(Collected data)

---

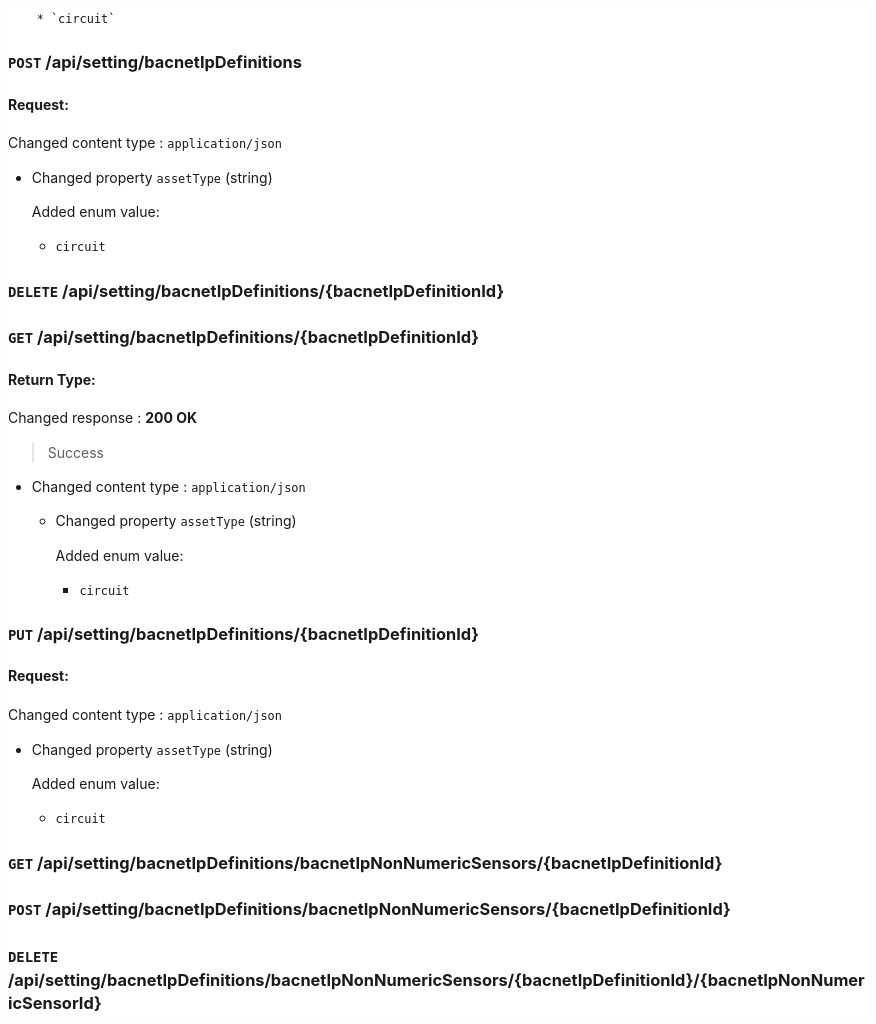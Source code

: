         * `circuit`
### `POST` /api/setting/bacnetIpDefinitions


#### Request:

Changed content type : `application/json`

* Changed property `assetType` (string)

    Added enum value:

    * `circuit`
### `DELETE` /api/setting/bacnetIpDefinitions/{bacnetIpDefinitionId}


### `GET` /api/setting/bacnetIpDefinitions/{bacnetIpDefinitionId}


#### Return Type:

Changed response : **200 OK**
> Success


* Changed content type : `application/json`

    * Changed property `assetType` (string)

        Added enum value:

        * `circuit`
### `PUT` /api/setting/bacnetIpDefinitions/{bacnetIpDefinitionId}


#### Request:

Changed content type : `application/json`

* Changed property `assetType` (string)

    Added enum value:

    * `circuit`
### `GET` /api/setting/bacnetIpDefinitions/bacnetIpNonNumericSensors/{bacnetIpDefinitionId}


### `POST` /api/setting/bacnetIpDefinitions/bacnetIpNonNumericSensors/{bacnetIpDefinitionId}


### `DELETE` /api/setting/bacnetIpDefinitions/bacnetIpNonNumericSensors/{bacnetIpDefinitionId}/{bacnetIpNonNumericSensorId}

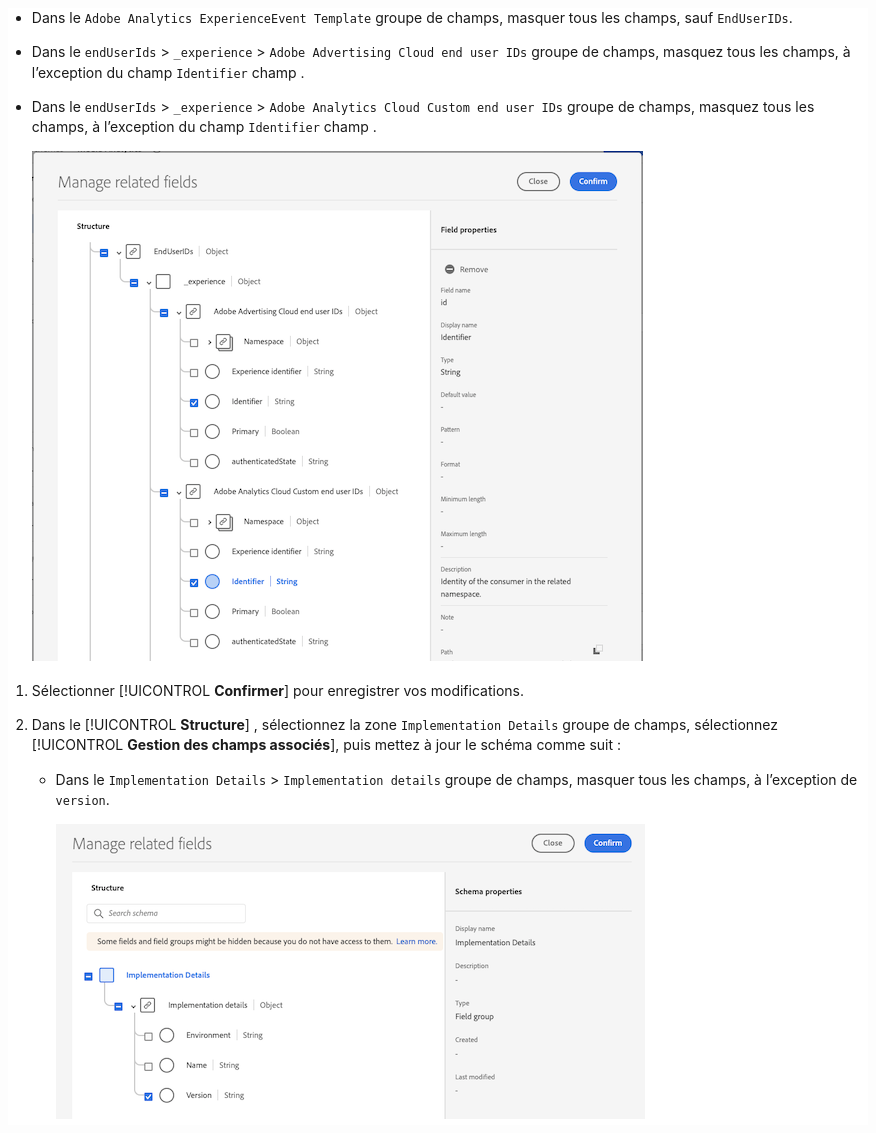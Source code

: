    * Dans le `Adobe Analytics ExperienceEvent Template` groupe de champs, masquer tous les champs, sauf `EndUserIDs`.

   * Dans le `endUserIds` > `_experience` > `Adobe Advertising Cloud end user IDs` groupe de champs, masquez tous les champs, à l’exception du champ `Identifier` champ .

   * Dans le `endUserIds` > `_experience` > `Adobe Analytics Cloud Custom end user IDs` groupe de champs, masquez tous les champs, à l’exception du champ `Identifier` champ .

     ![champs à masquer](assets/schema-hide-fields.png)

1. Sélectionner [!UICONTROL **Confirmer**] pour enregistrer vos modifications.

1. Dans le [!UICONTROL **Structure**] , sélectionnez la zone `Implementation Details` groupe de champs, sélectionnez [!UICONTROL **Gestion des champs associés**], puis mettez à jour le schéma comme suit :

   * Dans le `Implementation Details` > `Implementation details` groupe de champs, masquer tous les champs, à l’exception de `version`.

     ![champs à masquer](assets/schema-hide-fields2.png)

---

[What you are asked to do] Leaving out any images, restate every record word for word.

[Completed exercise]
Source code

:         * `circuit`
### `POST` /api/setting/bacnetIpDefinitions


#### Request:

Changed content type : `application/json`

* Changed property `assetType` (string)

    Added enum value:

    * `circuit`
### `DELETE` /api/setting/bacnetIpDefinitions/{bacnetIpDefinitionId}


### `GET` /api/setting/bacnetIpDefinitions/{bacnetIpDefinitionId}


#### Return Type:

Changed response : **200 OK**
> Success


* Changed content type : `application/json`

    * Changed property `assetType` (string)

        Added enum value:

        * `circuit`
### `PUT` /api/setting/bacnetIpDefinitions/{bacnetIpDefinitionId}


#### Request:

Changed content type : `application/json`

* Changed property `assetType` (string)

    Added enum value:

    * `circuit`
### `GET` /api/setting/bacnetIpDefinitions/bacnetIpNonNumericSensors/{bacnetIpDefinitionId}


### `POST` /api/setting/bacnetIpDefinitions/bacnetIpNonNumericSensors/{bacnetIpDefinitionId}


### `DELETE` /api/setting/bacnetIpDefinitions/bacnetIpNonNumericSensors/{bacnetIpDefinitionId}/{bacnetIpNonNumericSensorId}

Source code

:    * Dans le `Adobe Analytics ExperienceEvent Template` groupe de champs, masquer tous les champs, sauf `EndUserIDs`.

   * Dans le `endUserIds` > `_experience` > `Adobe Advertising Cloud end user IDs` groupe de champs, masquez tous les champs, à l’exception du champ `Identifier` champ .

   * Dans le `endUserIds` > `_experience` > `Adobe Analytics Cloud Custom end user IDs` groupe de champs, masquez tous les champs, à l’exception du champ `Identifier` champ .

     ![champs à masquer](assets/schema-hide-fields.png)

1. Sélectionner [!UICONTROL **Confirmer**] pour enregistrer vos modifications.

1. Dans le [!UICONTROL **Structure**] , sélectionnez la zone `Implementation Details` groupe de champs, sélectionnez [!UICONTROL **Gestion des champs associés**], puis mettez à jour le schéma comme suit :

   * Dans le `Implementation Details` > `Implementation details` groupe de champs, masquer tous les champs, à l’exception de `version`.

     ![champs à masquer](assets/schema-hide-fields2.png)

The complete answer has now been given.